Haiti and Suffering
Since the horrible earthquake in Haiti, it has been encouraging to see the incredible outpouring of support and mobilization using all available resources and technology. The devastation there is so terrible it is impossible to fathom, and it confirms the faith of Haitian Christians as nothing less than miraculous.
These events also bring up one of the difficulties we face in the media age – our inability as humans to deal with suffering on a worldwide scale. It is hard enough to face the horror of our loved ones dying, but no human can withstand multiplying that emotion 250,000 times.
Media ecologists talk about the difficulty this way. In an oral culture, people form a tightly knit community physically and emotional connected to every event that happens within their tribe. In a print culture, individuals are disconnected by the medium of print which allows us to gain knowledge of suffering while alone decoding the characters on a page. Today, in a visual/digital culture, we are re-connected to those around us via the speed of Internet and we are re-engaged emotionally through the power of images. Yet we are also disconnected because the suffering we see is of those unknown to us and with whom we are not physically present. (for another take, see Tim Challies)
The natural response to being bombarded emotionally (through images) and continuously (through electronic speed) with the totality of human suffering is to simply become numb to it. Certainly, many of us give our money, time, and prayers to help those who are in pain, but without being there we cannot fully engage. I can read about what friends like Rhett Smith, Lars Rood, Tim Schmoyer, and others feel on the ground, but I cannot absorb their experience through web pages and YouTube videos. I admire their courage and resolve, but I feel helpless at the same time.
Haiti and Repentance
Thankfully, I believe there is another response other than becoming numb and cynical or languishing in helplessness. First, we can involve ourselves in such pain by “looking after orphans and widows in their distress” (James 1:27). Giving money is not the same as being there, but it is better than doing nothing and it does answer Jesus’ call, “For I was hungry and you gave me something to eat” (Matt 25:35).
In addition to such support, there is another less apparent response that Jesus tells us about in Luke 13.
When I was a student at Texas A&M, I experienced a really fun year – 1998 the Big 12 championship – and a year of senseless tragedy – 1999 the year the Aggie Bonfire fell and crushed 12 students.

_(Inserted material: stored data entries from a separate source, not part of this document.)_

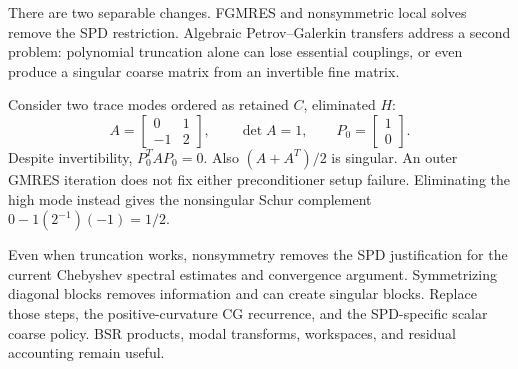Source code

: \documentclass[11pt]{article}
\numberwithin{equation}{section}
\numberwithin{figure}{section}
\numberwithin{table}{section}
\begin{document}
There are two separable changes. FGMRES and nonsymmetric local solves remove
the SPD restriction. Algebraic Petrov--Galerkin transfers address a second
problem: polynomial truncation alone can lose essential couplings, or even
produce a singular coarse matrix from an invertible fine matrix.

Consider two trace modes ordered as retained $C$, eliminated $H$:
\[
 A=\begin{bmatrix}0&1\\-1&2\end{bmatrix},\qquad
 \det A=1,\qquad
 P_0=\begin{bmatrix}1\\0\end{bmatrix}.
\]
Despite invertibility, $P_0^TAP_0=0$. Also $(A+A^T)/2$ is singular.
An outer GMRES iteration does not fix either preconditioner setup failure.
Eliminating the high mode instead gives the nonsingular Schur complement
$0-1(2^{-1})(-1)=1/2$.

Even when truncation works, nonsymmetry removes the SPD justification for
the current Chebyshev spectral estimates and convergence argument.
Symmetrizing diagonal blocks removes information and can create singular
blocks. Replace those
steps, the positive-curvature CG recurrence, and the SPD-specific scalar
coarse policy. BSR products, modal transforms, workspaces, and residual
accounting remain useful.
\end{document}
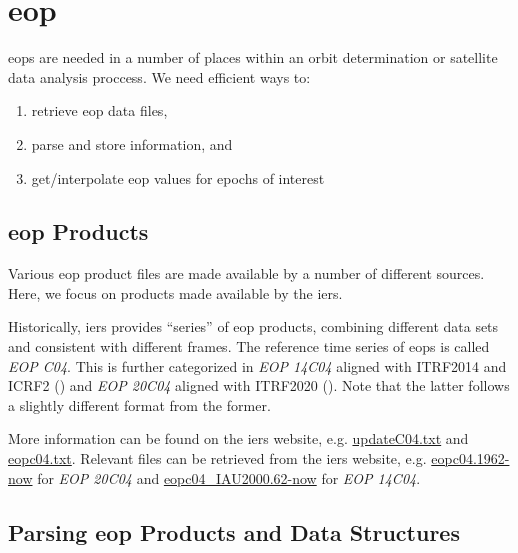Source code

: \section{\gls{eop}}\label{sec:eop}

\glspl{eop} are needed in a number of places within an orbit determination or 
satellite data analysis proccess. We need efficient ways to:
\begin{enumerate}
  \item retrieve \gls{eop} data files, 
  \item parse and store information, and 
  \item get/interpolate \gls{eop} values for epochs of interest
\end{enumerate}

\subsection{\gls{eop} Products}\label{ssec:eop-products}

Various \gls{eop} product files are made available by a number of different 
sources. Here, we focus on products made available by the \gls{iers}. 

Historically, \gls{iers} provides ``series'' of \gls{eop} products, combining 
different data sets and consistent with different frames. The reference time 
series of \glspl{eop} is called \emph{EOP C04}. This is further categorized in 
\emph{EOP 14C04} aligned with ITRF2014 and ICRF2 (\cite{Bizouard2019}) and 
\emph{EOP 20C04} aligned with ITRF2020 (\cite{iersmail471}). Note that the latter 
follows a slightly different format from the former.

More information can be found on the \gls{iers} website, e.g. 
\href{https://hpiers.obspm.fr/iers/eop/eopc04_14/updateC04.txt}{updateC04.txt} 
and \href{https://hpiers.obspm.fr/iers/eop/eopc04/eopc04.txt}{eopc04.txt}. 
Relevant files can be retrieved from the \gls{iers} website, e.g. 
\href{https://hpiers.obspm.fr/iers/eop/eopc04/eopc04.1962-now}{eopc04.1962-now} for 
\emph{EOP 20C04} and \href{https://hpiers.obspm.fr/iers/eop/eopc04_14/eopc04_IAU2000.62-now}{eopc04\_IAU2000.62-now} 
for \emph{EOP 14C04}.

\subsection{Parsing \gls{eop} Products and Data Structures}\label{ssec:parsing-eop-products-and-data-structures}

Many students and parents were left asking why something so terrible happened.
Jesus addressed a similar event in Luke 13:4-5 where a tower fell and killed 18 people. Jesus challenged the commonly held idea that those 18 sinned and the tower was their judgment (an idea Pat Roberson shamefully repeated about Haiti) by asking, “Do you think really think this happened to those people because they were any worse than you?”
Jesus continues and says something like, “Of course not, but this event should remind you of the sin in the world and the sin in your own life and cause you to repent of your own sins. Don’t worry about those people’s sin, worry about your own.”
The Most Repentant People of All Time?
I didn’t personally know any of students killed in the Aggie Bonfire tragedy, but I felt close to them since we saw their pictures daily for the next few years. Yet I also remember praying that God would allow me to feel more empathy and emotion for them. It seems strange now, but I felt guilty for not being sad enough.
Looking back, I think I had it backwards.
Jesus does not ask me to emotionally engage every tragic event that happens to distant people I do not know. Instead, he asks me to be available to those around me. There is suffering all around me if I just look up from my laptop and iPhone for a few moments.
For those far off, I have only four options: pray, send money, go, or repent.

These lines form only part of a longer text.